The Fake Nostalgia calendar was created as a collaboration between photographer Hyungyeong Jang and graphic designer Jiun Kwon.
Living as a foreigner in Germany heightens photographer Hyun’s sense of continual misalignment with the places she inhabits. Feelings of estrangement from her present surroundings and the unfamiliarity she encounters when revisiting once-familiar landscapes gradually loosen the boundary between memory and reality. Confronted with this disjunction, the artist turns to images rather than physical spaces to construct an imaginary refuge. The places that appear in her work resemble fictional scenes composed from memory, imagination, and fragmented images, rather than direct representations of actual landscapes. This produces an uncanny atmosphere that permeates her photographs and installations.
Her interest in the ways images stand in for reality expands from personal memories to the fabricated natural imagery produced by consumer culture. Calendar photographs, catalog spreads, and decorative objects present standardized images of nature that function as packaged substitutes for the real landscape. Hyun examines how this kind of “regulated nature” (verpackte Natur) circulates between familiarity and strangeness, unsettling and reshaping our sensory experience.

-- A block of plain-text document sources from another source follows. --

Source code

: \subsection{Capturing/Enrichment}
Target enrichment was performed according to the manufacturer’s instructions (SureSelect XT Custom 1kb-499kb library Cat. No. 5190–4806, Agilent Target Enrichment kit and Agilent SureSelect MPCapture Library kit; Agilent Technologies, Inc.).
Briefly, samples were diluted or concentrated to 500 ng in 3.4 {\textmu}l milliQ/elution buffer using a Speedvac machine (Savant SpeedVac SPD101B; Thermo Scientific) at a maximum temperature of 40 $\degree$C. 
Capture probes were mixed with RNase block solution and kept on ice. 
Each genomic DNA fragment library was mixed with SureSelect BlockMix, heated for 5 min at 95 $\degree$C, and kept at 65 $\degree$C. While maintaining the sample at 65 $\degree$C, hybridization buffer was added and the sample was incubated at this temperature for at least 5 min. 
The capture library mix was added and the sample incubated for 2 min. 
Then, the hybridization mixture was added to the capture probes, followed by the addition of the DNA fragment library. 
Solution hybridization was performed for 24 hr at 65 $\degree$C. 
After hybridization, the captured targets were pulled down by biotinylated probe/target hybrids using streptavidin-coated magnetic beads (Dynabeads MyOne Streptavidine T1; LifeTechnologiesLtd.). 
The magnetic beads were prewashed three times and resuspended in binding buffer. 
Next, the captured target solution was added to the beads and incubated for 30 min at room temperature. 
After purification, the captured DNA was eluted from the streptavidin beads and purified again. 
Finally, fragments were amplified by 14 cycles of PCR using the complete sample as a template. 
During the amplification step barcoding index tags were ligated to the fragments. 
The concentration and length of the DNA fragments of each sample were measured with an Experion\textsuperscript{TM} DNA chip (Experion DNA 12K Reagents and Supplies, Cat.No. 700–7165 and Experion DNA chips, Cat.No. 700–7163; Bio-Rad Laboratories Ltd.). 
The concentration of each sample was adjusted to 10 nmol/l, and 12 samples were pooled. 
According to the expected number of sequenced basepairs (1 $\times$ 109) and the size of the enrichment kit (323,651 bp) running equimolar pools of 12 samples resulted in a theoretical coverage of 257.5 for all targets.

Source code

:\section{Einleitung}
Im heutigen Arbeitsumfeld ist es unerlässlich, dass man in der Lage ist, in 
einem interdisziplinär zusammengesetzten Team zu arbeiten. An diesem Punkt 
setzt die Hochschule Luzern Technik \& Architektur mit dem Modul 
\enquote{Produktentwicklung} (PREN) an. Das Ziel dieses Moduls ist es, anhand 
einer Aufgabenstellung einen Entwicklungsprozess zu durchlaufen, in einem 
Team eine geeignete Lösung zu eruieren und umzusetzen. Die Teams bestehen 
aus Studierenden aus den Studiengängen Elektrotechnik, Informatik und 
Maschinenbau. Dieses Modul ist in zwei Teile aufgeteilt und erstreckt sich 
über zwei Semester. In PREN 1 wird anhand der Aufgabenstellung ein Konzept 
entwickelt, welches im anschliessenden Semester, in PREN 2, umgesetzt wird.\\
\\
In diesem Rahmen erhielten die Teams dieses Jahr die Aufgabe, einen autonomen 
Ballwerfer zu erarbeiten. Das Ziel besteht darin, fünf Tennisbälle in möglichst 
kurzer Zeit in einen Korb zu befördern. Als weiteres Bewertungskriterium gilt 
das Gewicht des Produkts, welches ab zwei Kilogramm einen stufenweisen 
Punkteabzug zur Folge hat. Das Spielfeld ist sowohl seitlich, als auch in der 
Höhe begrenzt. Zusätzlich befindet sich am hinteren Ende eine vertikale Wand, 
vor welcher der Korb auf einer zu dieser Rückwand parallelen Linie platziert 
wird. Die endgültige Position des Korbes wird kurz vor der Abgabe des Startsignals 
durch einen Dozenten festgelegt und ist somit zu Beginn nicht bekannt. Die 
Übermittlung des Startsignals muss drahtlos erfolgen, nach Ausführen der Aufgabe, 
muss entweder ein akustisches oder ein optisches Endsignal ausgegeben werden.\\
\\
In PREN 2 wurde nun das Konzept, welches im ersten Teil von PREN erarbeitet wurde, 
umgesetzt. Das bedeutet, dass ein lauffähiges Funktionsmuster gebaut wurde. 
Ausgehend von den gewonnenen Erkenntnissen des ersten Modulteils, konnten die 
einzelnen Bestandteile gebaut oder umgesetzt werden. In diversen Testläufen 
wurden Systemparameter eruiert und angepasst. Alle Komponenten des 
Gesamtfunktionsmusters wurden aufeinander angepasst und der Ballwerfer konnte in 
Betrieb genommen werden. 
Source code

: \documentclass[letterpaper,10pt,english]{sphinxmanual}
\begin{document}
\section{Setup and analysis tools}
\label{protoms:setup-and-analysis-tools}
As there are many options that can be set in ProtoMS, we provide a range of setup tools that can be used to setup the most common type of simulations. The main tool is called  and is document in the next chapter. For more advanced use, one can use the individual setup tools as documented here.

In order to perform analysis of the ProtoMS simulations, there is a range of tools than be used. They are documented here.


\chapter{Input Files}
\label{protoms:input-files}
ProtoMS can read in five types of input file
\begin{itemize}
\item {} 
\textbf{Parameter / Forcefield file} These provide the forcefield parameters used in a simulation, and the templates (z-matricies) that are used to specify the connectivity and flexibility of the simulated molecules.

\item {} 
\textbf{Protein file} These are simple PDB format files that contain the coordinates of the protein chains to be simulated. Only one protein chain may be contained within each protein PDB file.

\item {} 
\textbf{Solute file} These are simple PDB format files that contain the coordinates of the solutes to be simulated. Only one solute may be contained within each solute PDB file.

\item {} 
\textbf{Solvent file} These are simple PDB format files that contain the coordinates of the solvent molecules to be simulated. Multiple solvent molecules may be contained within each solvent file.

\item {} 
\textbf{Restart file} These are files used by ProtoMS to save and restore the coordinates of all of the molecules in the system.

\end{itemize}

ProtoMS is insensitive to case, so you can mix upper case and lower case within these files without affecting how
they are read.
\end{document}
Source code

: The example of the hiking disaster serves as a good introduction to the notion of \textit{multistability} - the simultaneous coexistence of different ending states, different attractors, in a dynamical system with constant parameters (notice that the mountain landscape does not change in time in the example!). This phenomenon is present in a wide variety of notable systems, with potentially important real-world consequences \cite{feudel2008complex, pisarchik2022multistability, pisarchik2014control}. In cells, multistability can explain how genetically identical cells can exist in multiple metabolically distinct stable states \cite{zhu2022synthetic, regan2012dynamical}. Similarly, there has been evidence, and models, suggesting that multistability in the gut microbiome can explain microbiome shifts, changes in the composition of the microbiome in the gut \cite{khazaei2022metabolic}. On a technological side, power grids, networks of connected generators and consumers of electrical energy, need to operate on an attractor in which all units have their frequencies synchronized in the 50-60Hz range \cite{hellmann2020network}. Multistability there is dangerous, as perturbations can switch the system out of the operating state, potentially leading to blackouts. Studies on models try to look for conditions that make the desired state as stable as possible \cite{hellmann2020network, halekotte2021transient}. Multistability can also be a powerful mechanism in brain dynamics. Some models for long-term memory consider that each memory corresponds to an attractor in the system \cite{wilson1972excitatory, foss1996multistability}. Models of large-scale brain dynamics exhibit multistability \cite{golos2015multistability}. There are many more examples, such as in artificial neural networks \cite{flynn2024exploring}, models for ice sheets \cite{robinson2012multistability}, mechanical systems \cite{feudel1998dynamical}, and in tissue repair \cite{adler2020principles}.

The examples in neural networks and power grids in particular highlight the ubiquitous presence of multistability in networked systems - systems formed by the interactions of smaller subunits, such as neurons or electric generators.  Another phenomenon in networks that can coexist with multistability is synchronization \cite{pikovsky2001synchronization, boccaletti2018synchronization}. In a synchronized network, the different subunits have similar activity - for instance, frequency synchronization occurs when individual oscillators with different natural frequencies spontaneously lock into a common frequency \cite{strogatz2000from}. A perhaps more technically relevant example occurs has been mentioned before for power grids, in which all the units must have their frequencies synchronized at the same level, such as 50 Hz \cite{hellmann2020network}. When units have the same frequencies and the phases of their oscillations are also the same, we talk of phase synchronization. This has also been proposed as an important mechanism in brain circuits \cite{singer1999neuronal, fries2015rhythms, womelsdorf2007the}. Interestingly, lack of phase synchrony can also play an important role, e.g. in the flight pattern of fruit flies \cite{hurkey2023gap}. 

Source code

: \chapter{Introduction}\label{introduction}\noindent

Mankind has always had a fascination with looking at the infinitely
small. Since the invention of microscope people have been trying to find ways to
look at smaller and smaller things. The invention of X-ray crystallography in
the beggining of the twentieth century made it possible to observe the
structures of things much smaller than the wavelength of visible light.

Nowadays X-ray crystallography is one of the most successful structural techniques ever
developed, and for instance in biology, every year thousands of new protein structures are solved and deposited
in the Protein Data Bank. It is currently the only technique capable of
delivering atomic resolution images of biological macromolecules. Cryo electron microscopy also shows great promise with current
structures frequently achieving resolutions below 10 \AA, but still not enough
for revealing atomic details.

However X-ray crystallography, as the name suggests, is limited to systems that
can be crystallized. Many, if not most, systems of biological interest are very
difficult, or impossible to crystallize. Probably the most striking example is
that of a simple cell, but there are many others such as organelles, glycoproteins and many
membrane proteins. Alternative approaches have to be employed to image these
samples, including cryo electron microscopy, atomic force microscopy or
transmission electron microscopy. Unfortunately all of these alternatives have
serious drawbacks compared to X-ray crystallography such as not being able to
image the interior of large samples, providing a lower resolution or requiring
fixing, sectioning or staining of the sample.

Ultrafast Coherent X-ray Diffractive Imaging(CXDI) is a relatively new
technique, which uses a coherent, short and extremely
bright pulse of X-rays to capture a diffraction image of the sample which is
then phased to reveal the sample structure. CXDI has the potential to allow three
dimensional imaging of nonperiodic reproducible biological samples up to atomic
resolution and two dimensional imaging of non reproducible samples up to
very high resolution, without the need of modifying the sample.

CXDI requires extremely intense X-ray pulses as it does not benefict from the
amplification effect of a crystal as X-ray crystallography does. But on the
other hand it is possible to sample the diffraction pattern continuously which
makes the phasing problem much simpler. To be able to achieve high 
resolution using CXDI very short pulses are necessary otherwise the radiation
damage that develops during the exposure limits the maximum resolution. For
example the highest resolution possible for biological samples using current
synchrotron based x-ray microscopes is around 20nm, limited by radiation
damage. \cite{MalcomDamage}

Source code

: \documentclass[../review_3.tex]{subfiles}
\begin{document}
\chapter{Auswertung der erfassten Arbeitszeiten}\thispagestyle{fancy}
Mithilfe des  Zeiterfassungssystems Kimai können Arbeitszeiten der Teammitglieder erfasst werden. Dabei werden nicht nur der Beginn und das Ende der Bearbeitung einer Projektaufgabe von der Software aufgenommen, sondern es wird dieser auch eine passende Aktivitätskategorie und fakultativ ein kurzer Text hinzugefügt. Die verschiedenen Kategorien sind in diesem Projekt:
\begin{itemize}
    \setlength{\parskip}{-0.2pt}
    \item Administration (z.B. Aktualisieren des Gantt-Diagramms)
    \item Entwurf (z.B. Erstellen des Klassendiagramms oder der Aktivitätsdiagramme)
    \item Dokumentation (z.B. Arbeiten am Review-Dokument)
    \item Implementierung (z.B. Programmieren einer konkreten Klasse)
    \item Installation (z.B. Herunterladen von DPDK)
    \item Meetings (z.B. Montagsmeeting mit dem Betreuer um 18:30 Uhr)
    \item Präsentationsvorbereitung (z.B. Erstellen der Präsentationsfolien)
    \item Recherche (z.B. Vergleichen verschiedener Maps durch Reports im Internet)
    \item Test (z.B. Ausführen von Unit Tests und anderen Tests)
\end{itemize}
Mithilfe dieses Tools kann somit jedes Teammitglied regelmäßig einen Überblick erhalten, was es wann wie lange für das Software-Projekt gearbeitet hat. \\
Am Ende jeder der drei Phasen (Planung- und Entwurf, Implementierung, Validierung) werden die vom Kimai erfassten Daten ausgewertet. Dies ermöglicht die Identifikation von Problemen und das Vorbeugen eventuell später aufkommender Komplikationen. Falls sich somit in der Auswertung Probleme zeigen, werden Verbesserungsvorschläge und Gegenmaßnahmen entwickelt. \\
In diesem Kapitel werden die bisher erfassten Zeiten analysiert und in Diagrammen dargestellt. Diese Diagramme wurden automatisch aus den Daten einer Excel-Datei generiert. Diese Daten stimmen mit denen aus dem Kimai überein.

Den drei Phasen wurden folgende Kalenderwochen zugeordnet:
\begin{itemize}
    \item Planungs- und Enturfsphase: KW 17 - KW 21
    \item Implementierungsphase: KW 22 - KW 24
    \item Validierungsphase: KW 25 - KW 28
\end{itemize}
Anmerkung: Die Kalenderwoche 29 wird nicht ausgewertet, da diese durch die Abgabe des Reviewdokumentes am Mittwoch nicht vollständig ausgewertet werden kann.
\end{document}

As a graphic designer, Jiun used a combination of Airport Black and Futura Extra Bold for the typefaces in the Fake Nostalgia calendar. Futura Extra Bold is Edwin W. Shaar’s 1952 weight extension of Futura, the geometric sans-serif typeface developed in the 1920s by the German designer Paul Renner. It became widely used in global corporate branding and advertising and came to represent the visual language of industrialization and mass production. Airport Black (c.1943) is the heaviest weight of and a unique addition to Baltotype’s unofficial copy of Futura, functioning as a kind of American, consumer-oriented Futura.
Just as natural imagery in Hyun’s work is consumed as simulated nature rather than an actual landscape, these typefaces also operate within a relationship of originals and reproductions. Image and type share a mechanism of replication that replaces reality, articulating the artist’s concept of fake nostalgia.